Recipe by Vegan_Painter
Here's a GREAT comfort food recipe from "Vegan Planet" by Robin Robertson. It's easy & delicious & will wow even the non-vegetarians in the house. :-) Great with a side salad.
Top Review by Dominick & Amanda
I used this recipe as a guide to use up some leftovers I had. I followed the recipe for the liquid except I used a little bit of a can of diced tomatoes instead of the tomato paste since it was what I had. The flavor was delicious. I added broccoli and half a green pepper, but didn't have any mushrooms :( Very good recipe! Thanks for posting. :)
- 2 tablespoons olive oil
- 1 large yellow onion, chooped
- 1 large carrot, chopped
- 4 ounces white mushrooms, chopped
- 1 tablespoon tomato paste
- 2 tablespoons tamari or 2 tablespoons other soy sauce
- 1 cup of basic vegetable broth
- 1 teaspoon minced fresh thyme
- 1 teaspoon minced fresh marjoram
- salt & fresh ground pepper
- 1 tablespoon cornstarch, dissolved in
- 2 tablespoons water
- 3 frozen veggie burgers, thawed and crumbled
- 1⁄2 cup frozen green pea
- 1⁄4 cup ground walnuts
- 3 cups mashed potatoes (try a mix of Yukon and sweet potatoes or squash & parsnips)
- 1⁄4 teaspoon paprika
Directions See How It's Made
- Preheat oven to 375°F Heat 1 tbsp of olive oil in a large skillet over medium heat.

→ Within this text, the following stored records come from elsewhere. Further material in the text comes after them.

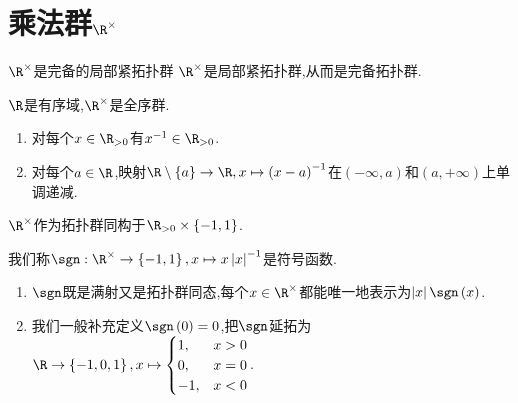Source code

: \section{乘法群\texorpdfstring{$\R^{\times}$}{R*}}

\begin{proposition}{$\R^{\times}$是完备的局部紧拓扑群}{}
	$\R^{\times}$是局部紧拓扑群,从而是完备拓扑群.
\end{proposition}

\begin{proposition}{}{}
	$\R$是有序域,$\R^{\times}$是全序群.
\end{proposition}

\begin{proposition}{}{}
	\begin{enumerate}
		\item 对每个$x\in\R_{>0}$有$x^{-1}\in\R_{>0}$.
		\item 对每个$a\in\R$,映射$\R\setminus\left\{a\right\}\to\R,x\mapsto\left(x-a\right)^{-1}$在$\left(-\infty,a\right)$和$\left(a,+\infty\right)$上单调递减.
	\end{enumerate}
\end{proposition}

\begin{proposition}{}{}
	$\R^{\times}$作为拓扑群同构于$\R_{>0}\times\left\{-1,1\right\}$.
\end{proposition}

\begin{definition}{}{}
	我们称$\sgn:\R^{\times}\to\left\{-1,1\right\},x\mapsto x\left|x\right|^{-1}$是符号函数.
\end{definition}

\begin{remark}{}{}
	\begin{enumerate}
		\item $\sgn$既是满射又是拓扑群同态,每个$x\in\R^{\times}$都能唯一地表示为$\left|x\right|\sgn\left(x\right)$.
		\item 我们一般补充定义$\sgn\left(0\right)=0$,把$\sgn$延拓为$\R\to\left\{-1,0,1\right\},x\mapsto
		\begin{cases}
			1,&x>0\\
			0,&x=0\\
			-1,&x<0
		\end{cases}$.
	\end{enumerate}
\end{remark}



























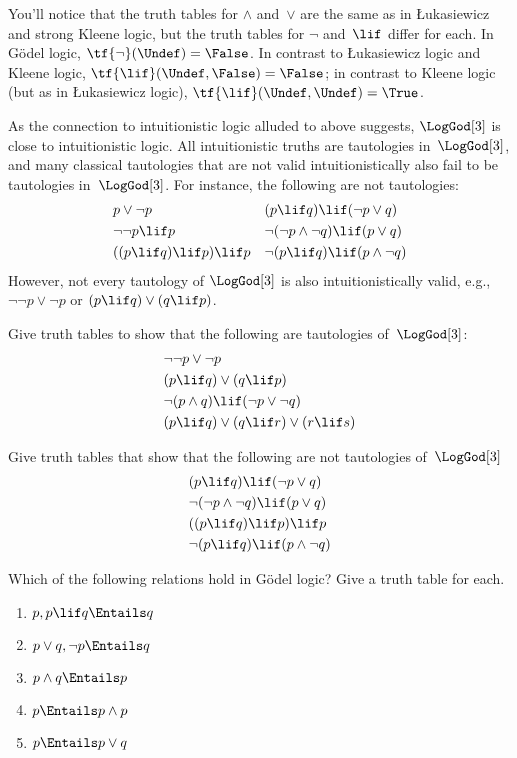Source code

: \documentclass[../../../include/open-logic-section]{subfiles}
\begin{document}
You'll notice that the truth tables for $\land$ and~$\lor$ are the
same as in \L ukasiewicz and strong Kleene logic, but the truth tables
for $\lnot$ and~$\lif$ differ for each. In G\"odel logic,
$\tf{\lnot}(\Undef) = \False$. In contrast to \L ukasiewicz logic and
Kleene logic, $\tf{\lif}(\Undef, \False) = \False$; in contrast to
Kleene logic (but as in \L ukasiewicz logic), $\tf{\lif}(\Undef,
\Undef) = \True$.

As the connection to intuitionistic logic alluded to above suggests,
$\LogGod[3]$ is close to intuitionistic logic. All intuitionistic
truths are tautologies in~$\LogGod[3]$, and many classical tautologies
that are not valid intuitionistically also fail to be tautologies
in~$\LogGod[3]$. For instance, the following are not tautologies:
\begin{align*}
  & p \lor \lnot p && (p \lif q) \lif (\lnot p \lor q) \\
  & \lnot\lnot p \lif p && \lnot(\lnot p \land \lnot q) \lif (p \lor q) \\
  & ((p \lif q) \lif p) \lif p && \lnot(p \lif q) \lif (p \land \lnot q)
\end{align*}
However, not every tautology of $\LogGod[3]$ is also
intuitionistically valid, e.g., $\lnot\lnot p \lor \lnot p$ or $(p
\lif q) \lor (q \lif p)$.

\begin{prob}
  Give truth tables to show that the following are tautologies
  of~$\LogGod[3]$:
  \begin{align*}
    & \lnot\lnot p \lor \lnot p\\
    & (p \lif q) \lor (q \lif p) \\
    & \lnot(p \land q) \lif (\lnot p \lor \lnot q) \\
    & (p \lif q) \lor (q \lif r) \lor (r \lif s)
  \end{align*}
\end{prob}

\begin{prob}
  Give truth tables that show that the following are not tautologies
  of~$\LogGod[3]$
  \begin{align*}
    & (p \lif q) \lif (\lnot p \lor q) \\
    & \lnot(\lnot p \land \lnot q) \lif (p \lor q) \\
    & ((p \lif q) \lif p) \lif p \\
    & \lnot(p \lif q) \lif (p \land \lnot q)
  \end{align*}
\end{prob}

\begin{prob}
  Which of the following relations hold in G\"odel logic? Give a truth table for each.
  \begin{enumerate}
    \item $p, p \lif q \Entails q$
    \item $p \lor q, \lnot p \Entails q$
    \item $p \land q \Entails p$
    \item $p \Entails p \land p$
    \item $p \Entails p \lor q$
  \end{enumerate}
\end{prob}
\end{document}

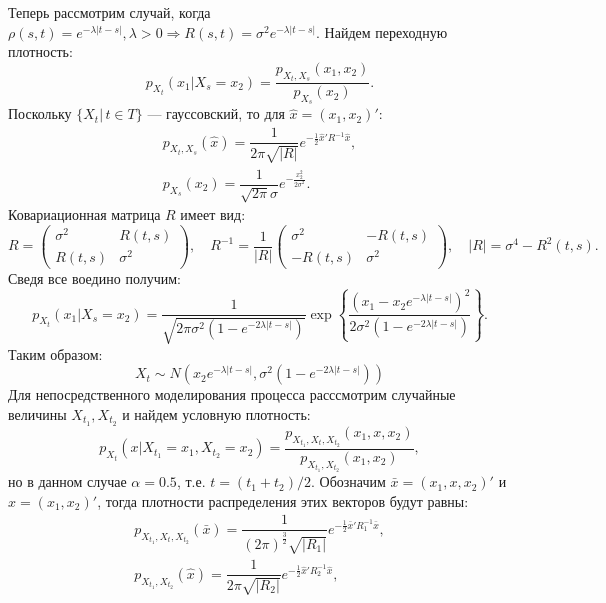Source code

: \documentclass[oneside, final, 12pt]{article}
\begin{document}
	Теперь рассмотрим случай, когда $\rho(s,t)=e^{-\lambda|t-s|}, \lambda>0 \Rightarrow 
		R(s,t) = \sigma^2e^{-\lambda|t-s|}.$ 
	\newline
	Найдем переходную плотность:
	$$
		p_{X_t}(x_1|X_s =x_2) = \dfrac{p_{X_t,X_s}(x_1, x_2)}	
															{p_{X_s}(x_2)}.
	$$
	Поскольку $\{X_t|\,t\in T\}$ --- гауссовский, то для $\hat x=(x_1,x_2)'$:
	$$
		\begin{gathered}
			p_{X_{t},X_{s}}(\hat{x}) = \dfrac{1}{2\pi \sqrt{|R|}} 
																	 e^{-\frac{1}{2}\hat{x}'R^{-1}\hat{x}}, \\
			p_{X_{s}}(x_2) = \dfrac{1}{\sqrt{2\pi} \sigma} 
																	 e^{-\frac{x_2^2}{2\sigma^2}}.											  
		\end{gathered}
	$$
	Ковариационная матрица $R$ имеет вид:
	$$
		R =  \begin{pmatrix} \sigma^2 & R(t,s) \\
											  R(t,s) & \sigma^2
				\end{pmatrix}, \quad 
		R^{-1} = \dfrac{1}{|R|} \begin{pmatrix} \sigma^2 & -R(t,s) \\
										 									-R(t,s) & \sigma^2
												\end{pmatrix}, \quad 
		|R| = \sigma^4 - R^2(t,s).										
	$$
	Сведя все воедино получим:
	$$
		p_{X_t}(x_1|X_s =x_2)  = \dfrac{1}{ \sqrt{ 2\pi \sigma^2 (1-e^{-2\lambda|t-s|}) }}
													\exp \left\{ \dfrac{\left( x_1 - x_2 e^{-\lambda|t-s|} \right)^2}
																				{2\sigma^2 (1-e^{-2\lambda|t-s|}) }
															\right \}.
	$$
	Таким образом: 
	$$
		X_t \sim N(x_2 e^{-\lambda|t-s|}, \sigma^2 (1-e^{-2\lambda|t-s|}) ) 
	$$
	\newpage
	Для непосредственного моделирования процесса расссмотрим случайные величины $X_{t_1},X_{t_2}$ 
	и найдем условную плотность:
	$$
		p_{X_t}(x|X_{t_1} = x_1, X_{t_2} = x_2) = \dfrac{p_{X_{t_1},X_t,X_{t_2}}(x_1, x, x_2)}
																						{p_{X_{t_1},X_{t_2}}(x_1, x_2)},
	$$
	но в данном случае $\alpha = 0.5$, т.е. $t=(t_1+t_2)\slash 2.$
	\newline
	Обозначим $\bar{x} = (x_1,x, x_2)'$ и $\hat{x} = (x_1,x_2)'$, тогда плотности распределения этих векторов 
	будут равны:
	$$
		\begin{gathered}
			p_{X_{t_1},X_t,X_{t_2}}(\bar{x}) = \dfrac{1}{(2\pi)^{\frac{3}{2}} \sqrt{|R_1|}} 
																			e^{-\frac{1}{2}\bar{x}'R_1^{-1}\bar{x}},	 \\ 		
			p_{X_{t_1},X_{t_2}}(\hat{x}) = \dfrac{1}{2\pi \sqrt{|R_2|}} 
																			e^{-\frac{1}{2}\hat{x}'R_2^{-1}\hat{x}},				
		\end{gathered}
	$$
\end{document}
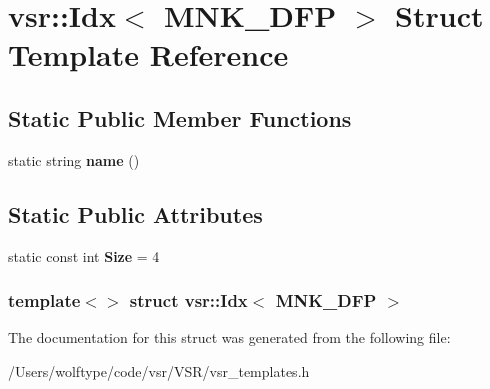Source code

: \hypertarget{structvsr_1_1_idx_3_01_m_n_k___d_f_p_01_4}{\section{vsr\-:\-:Idx$<$ M\-N\-K\-\_\-\-D\-F\-P $>$ Struct Template Reference}
\label{structvsr_1_1_idx_3_01_m_n_k___d_f_p_01_4}
}
\subsection*{Static Public Member Functions}
\begin{DoxyCompactItemize}
\item 
\hypertarget{structvsr_1_1_idx_3_01_m_n_k___d_f_p_01_4_a7a8b6650100f85997da4215dc7f8b87f}{static string {\bfseries name} ()}\label{structvsr_1_1_idx_3_01_m_n_k___d_f_p_01_4_a7a8b6650100f85997da4215dc7f8b87f}

\end{DoxyCompactItemize}
\subsection*{Static Public Attributes}
\begin{DoxyCompactItemize}
\item 
\hypertarget{structvsr_1_1_idx_3_01_m_n_k___d_f_p_01_4_a3ea08c04283f37a8c2ee6cb652fdd8da}{static const int {\bfseries Size} = 4}\label{structvsr_1_1_idx_3_01_m_n_k___d_f_p_01_4_a3ea08c04283f37a8c2ee6cb652fdd8da}

\end{DoxyCompactItemize}
\subsubsection*{template$<$$>$ struct vsr\-::\-Idx$<$ M\-N\-K\-\_\-\-D\-F\-P $>$}



The documentation for this struct was generated from the following file\-:\begin{DoxyCompactItemize}
\item 
/\-Users/wolftype/code/vsr/\-V\-S\-R/vsr\-\_\-templates.\-h\end{DoxyCompactItemize}
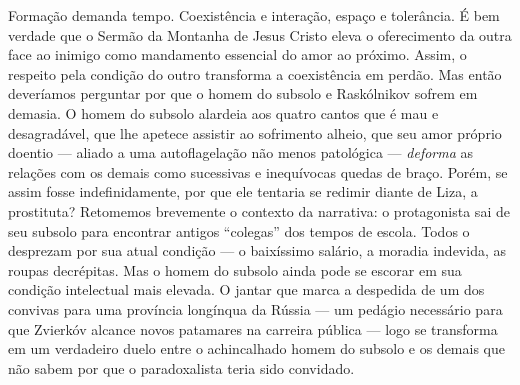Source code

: Formação demanda tempo. Coexistência e interação, espaço e tolerância. É
bem verdade que o Sermão da Montanha de Jesus Cristo eleva o
oferecimento da outra face ao inimigo como mandamento essencial do amor
ao próximo. Assim, o respeito pela condição do outro transforma a
coexistência em perdão. Mas então deveríamos perguntar por que o homem
do subsolo e Raskólnikov sofrem em demasia. O homem do subsolo alardeia
aos quatro cantos que é mau e desagradável, que lhe apetece assistir ao
sofrimento alheio, que seu amor próprio doentio --- aliado a uma
autoflagelação não menos patológica --- \emph{deforma} as relações com os
demais como sucessivas e inequívocas quedas de braço. Porém, se assim
fosse indefinidamente, por que ele tentaria se redimir diante de Liza, a
prostituta? Retomemos brevemente o contexto da narrativa: o protagonista
sai de seu subsolo para encontrar antigos ``colegas'' dos tempos de
escola. Todos o desprezam por sua atual condição --- o baixíssimo
salário, a moradia indevida, as roupas decrépitas. Mas o homem do
subsolo ainda pode se escorar em sua condição intelectual mais elevada.
O jantar que marca a despedida de um dos convivas para uma província
longínqua da Rússia --- um pedágio necessário para que Zvierkóv alcance
novos patamares na carreira pública --- logo se transforma em um
verdadeiro duelo entre o achincalhado homem do subsolo e os demais que
não sabem por que o paradoxalista teria sido convidado.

Add the onion and carrot, cover, and cook until tender, about 5 minutes. Add the mushrooms and cook, stirring occasionally, for 3 minutes. Stir in tomato paste, tamari, veggie stock, thyme, marjoram, and salt and pepper to taste. Stir in cornstarch mixture and simmer to thicken slightly, about 1 minute.
- Spoon the filling into a lightly oiled 2.5 quart baking dish. Stir in the chopped burgers, peas and walnuts. Taste and adjust the seasonings. Spread the mashed potatoes over the top. Sprinkle with paprika and drizzle with 1 tbsp of olive oil.
- Bake until the potatoes are hot and bubbly and the top is golden brown, about 30 minutes. Serve hot.